Después regresaron al campamento, donde Emily preparaba el desayuno. ¿Cuántas horas llevaba Sam fuera? Había perdido la noción del tiempo. Una y otra vez miraba el horizonte con la esperanza de verlo aparecer sobre su caballo, grande y recio, una fuerza de la naturaleza que había sobrevivido en soledad durante más de diez años. Y sin embargo Sam poseía una nobleza que él mismo se negaba a reconocer. Emily intuía que no era más que una manera de sobrellevar todo lo que la vida le había robado. Sospechaba que no era únicamente la guerra lo que le había convertido en el hombre que era en esos momentos; nunca hablaba de su familia, no los nombraba, no evocaba recuerdos, lo que revelaba que algo les había sucedido.

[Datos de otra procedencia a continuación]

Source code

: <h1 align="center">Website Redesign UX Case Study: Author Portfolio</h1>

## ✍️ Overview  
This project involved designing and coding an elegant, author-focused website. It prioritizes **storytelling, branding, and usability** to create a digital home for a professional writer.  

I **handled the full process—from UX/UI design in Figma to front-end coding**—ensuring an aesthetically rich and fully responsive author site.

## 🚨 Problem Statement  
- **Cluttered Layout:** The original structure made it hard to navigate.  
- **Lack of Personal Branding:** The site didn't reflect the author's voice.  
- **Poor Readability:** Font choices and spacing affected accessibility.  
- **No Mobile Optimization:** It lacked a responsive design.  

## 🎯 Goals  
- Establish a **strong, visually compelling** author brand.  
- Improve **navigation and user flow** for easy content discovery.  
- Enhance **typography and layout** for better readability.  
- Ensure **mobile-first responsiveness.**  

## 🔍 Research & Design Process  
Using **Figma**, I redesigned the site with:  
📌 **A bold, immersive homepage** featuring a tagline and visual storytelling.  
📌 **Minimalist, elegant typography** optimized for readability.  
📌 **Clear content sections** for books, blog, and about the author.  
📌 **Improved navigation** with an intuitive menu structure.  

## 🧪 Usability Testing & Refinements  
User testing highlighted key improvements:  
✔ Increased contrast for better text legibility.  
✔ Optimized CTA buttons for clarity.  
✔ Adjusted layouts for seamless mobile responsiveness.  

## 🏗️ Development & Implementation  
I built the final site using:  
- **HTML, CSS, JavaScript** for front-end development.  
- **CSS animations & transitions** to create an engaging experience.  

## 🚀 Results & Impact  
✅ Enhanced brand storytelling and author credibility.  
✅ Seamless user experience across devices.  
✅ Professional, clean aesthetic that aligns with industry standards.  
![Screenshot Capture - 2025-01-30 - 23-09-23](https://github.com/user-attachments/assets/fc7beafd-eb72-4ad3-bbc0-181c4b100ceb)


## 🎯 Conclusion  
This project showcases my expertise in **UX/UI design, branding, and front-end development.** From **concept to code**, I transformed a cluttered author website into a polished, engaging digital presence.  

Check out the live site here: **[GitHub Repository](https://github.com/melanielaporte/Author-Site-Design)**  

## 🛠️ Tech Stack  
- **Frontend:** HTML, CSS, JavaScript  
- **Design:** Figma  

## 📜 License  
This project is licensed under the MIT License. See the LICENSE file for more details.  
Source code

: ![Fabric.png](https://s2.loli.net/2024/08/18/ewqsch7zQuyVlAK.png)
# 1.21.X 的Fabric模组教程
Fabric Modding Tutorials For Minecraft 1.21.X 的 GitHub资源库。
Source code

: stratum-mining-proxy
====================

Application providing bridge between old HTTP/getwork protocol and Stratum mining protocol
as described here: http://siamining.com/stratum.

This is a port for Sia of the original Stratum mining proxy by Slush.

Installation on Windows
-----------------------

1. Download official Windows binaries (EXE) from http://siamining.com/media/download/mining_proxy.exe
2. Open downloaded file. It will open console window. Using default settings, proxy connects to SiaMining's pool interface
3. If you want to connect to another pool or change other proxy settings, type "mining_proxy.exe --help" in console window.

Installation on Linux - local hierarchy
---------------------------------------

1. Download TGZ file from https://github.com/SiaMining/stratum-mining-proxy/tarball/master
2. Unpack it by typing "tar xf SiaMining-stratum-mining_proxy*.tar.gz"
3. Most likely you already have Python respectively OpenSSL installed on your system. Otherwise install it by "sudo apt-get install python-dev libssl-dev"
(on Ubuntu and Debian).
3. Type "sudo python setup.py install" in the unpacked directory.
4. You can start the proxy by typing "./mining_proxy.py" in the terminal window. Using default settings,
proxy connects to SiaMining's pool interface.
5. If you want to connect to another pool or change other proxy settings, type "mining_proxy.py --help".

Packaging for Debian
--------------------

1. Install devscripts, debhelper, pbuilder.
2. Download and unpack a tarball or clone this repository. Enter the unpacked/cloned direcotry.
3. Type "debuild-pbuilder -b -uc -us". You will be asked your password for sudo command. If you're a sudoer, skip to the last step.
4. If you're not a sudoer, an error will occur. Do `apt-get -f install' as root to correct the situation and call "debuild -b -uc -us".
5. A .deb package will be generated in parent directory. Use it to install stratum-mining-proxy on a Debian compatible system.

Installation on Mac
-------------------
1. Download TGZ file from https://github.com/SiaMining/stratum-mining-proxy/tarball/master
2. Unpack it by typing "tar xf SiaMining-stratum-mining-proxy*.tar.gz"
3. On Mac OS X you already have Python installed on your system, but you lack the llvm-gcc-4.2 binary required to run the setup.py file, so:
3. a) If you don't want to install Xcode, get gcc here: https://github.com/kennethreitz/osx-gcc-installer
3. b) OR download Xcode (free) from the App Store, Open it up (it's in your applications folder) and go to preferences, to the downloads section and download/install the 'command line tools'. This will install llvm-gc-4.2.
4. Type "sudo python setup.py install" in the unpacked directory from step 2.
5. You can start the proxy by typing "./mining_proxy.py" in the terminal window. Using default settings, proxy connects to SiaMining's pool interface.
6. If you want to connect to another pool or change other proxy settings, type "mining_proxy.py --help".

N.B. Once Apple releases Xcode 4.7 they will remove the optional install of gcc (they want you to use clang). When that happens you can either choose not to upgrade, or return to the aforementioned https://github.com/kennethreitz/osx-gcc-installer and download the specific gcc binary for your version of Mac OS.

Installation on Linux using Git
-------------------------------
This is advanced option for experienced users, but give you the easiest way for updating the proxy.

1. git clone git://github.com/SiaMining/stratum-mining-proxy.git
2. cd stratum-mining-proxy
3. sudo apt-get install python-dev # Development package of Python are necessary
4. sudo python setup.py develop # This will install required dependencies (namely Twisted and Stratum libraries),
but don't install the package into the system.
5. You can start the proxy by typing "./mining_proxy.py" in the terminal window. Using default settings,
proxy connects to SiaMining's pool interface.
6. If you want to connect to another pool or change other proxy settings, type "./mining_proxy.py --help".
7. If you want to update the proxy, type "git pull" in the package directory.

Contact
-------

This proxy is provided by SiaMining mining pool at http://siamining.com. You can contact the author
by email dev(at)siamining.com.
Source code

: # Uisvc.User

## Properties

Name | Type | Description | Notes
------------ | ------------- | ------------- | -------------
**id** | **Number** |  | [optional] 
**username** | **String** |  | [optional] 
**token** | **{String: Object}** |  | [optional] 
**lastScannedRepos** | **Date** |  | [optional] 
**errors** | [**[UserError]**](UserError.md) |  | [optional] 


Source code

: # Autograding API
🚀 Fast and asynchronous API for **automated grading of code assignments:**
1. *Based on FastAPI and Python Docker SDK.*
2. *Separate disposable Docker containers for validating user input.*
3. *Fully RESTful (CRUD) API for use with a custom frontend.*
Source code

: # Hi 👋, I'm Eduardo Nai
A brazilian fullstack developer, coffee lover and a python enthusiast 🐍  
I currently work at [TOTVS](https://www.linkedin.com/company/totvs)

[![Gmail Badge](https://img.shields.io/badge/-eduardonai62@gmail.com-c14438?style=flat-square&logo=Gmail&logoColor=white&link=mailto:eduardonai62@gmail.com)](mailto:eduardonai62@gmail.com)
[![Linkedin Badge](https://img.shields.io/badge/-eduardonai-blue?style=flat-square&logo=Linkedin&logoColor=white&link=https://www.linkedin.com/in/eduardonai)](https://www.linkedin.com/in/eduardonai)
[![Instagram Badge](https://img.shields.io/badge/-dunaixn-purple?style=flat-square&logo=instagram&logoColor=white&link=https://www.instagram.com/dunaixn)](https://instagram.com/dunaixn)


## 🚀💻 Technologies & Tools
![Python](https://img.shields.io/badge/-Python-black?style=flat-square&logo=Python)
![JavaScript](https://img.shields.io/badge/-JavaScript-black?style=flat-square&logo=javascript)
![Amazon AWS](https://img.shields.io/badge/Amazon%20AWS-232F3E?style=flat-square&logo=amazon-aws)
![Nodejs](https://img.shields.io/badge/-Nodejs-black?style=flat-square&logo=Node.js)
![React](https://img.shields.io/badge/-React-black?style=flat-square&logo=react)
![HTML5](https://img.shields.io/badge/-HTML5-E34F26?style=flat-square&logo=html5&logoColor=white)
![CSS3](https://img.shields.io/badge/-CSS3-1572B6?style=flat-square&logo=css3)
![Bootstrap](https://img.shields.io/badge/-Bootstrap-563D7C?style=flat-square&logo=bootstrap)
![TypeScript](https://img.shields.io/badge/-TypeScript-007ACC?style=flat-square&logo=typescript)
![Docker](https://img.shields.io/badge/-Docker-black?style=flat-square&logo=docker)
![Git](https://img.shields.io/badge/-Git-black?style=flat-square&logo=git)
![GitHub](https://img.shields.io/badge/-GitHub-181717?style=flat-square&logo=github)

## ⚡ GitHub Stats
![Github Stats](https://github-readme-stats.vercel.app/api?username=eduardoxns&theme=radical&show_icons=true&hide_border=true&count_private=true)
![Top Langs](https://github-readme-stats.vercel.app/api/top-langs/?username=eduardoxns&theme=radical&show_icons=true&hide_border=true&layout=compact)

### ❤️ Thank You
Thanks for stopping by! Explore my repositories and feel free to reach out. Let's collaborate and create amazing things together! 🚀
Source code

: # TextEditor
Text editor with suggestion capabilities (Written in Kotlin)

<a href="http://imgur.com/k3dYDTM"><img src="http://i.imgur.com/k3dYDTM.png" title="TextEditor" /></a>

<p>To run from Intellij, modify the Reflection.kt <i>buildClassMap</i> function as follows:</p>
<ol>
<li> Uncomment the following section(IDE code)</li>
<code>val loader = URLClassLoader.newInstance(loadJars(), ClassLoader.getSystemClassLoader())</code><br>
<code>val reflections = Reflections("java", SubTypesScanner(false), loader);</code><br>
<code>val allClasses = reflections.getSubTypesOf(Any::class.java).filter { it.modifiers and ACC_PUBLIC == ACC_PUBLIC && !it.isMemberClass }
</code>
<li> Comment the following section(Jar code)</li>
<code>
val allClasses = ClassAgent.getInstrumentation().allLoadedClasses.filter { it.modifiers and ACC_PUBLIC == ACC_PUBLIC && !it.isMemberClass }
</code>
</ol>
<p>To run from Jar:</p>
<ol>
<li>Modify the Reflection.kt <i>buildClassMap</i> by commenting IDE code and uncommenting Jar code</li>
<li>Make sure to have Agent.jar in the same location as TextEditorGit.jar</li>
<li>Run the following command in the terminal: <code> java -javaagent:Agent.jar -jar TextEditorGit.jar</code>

Aún quedaba en el aire la intención de Sam de marcharse tarde o temprano. No habían hablado más del asunto y esa incertidumbre la carcomía hasta estrujarle el corazón. Tenía que encontrar la manera de hacerle entender que sin él viviría a medias, por su hijo, pero como mujer se sentiría vacía. Le asombraba cuánto valor podía infundir el amor por un hombre. Hasta entonces solo había conocido el amor de un padre autoritario y el desprecio de un marido. Con Sam, algo crecía en su interior, algo que daba sentido a su vida.
Con esos pensamientos, Emily siguió entreteniéndose hasta media mañana en compañía de Edna, que la vigilaba en silencio. Se sentó a su lado, consciente de que la joven había sufrido una experiencia similar a la suya unos días antes. Aunque entonces no se atrevió a acercarse mucho a ella porque Edna no se había separado de su hermano, cosa lógica al encontrarse entre extraños, en ese momento experimentaba una empatía que nunca había sentido con otra mujer. No tenía amigas, ni las tuvo en el pasado. Su aislamiento la llevó a codearse con hombres que mantenían las distancias con ella, primero por respeto a Greyson y después por temor a Gregory. Kirk y Nube Gris habían sido sus únicos amigos.
—Te pido disculpas —dijo Emily con la vista fija al frente, sentada junto a Edna.
—¿Por qué? —inquirió esta, sin entender.
Tras un silencio, Emily la miró a los ojos.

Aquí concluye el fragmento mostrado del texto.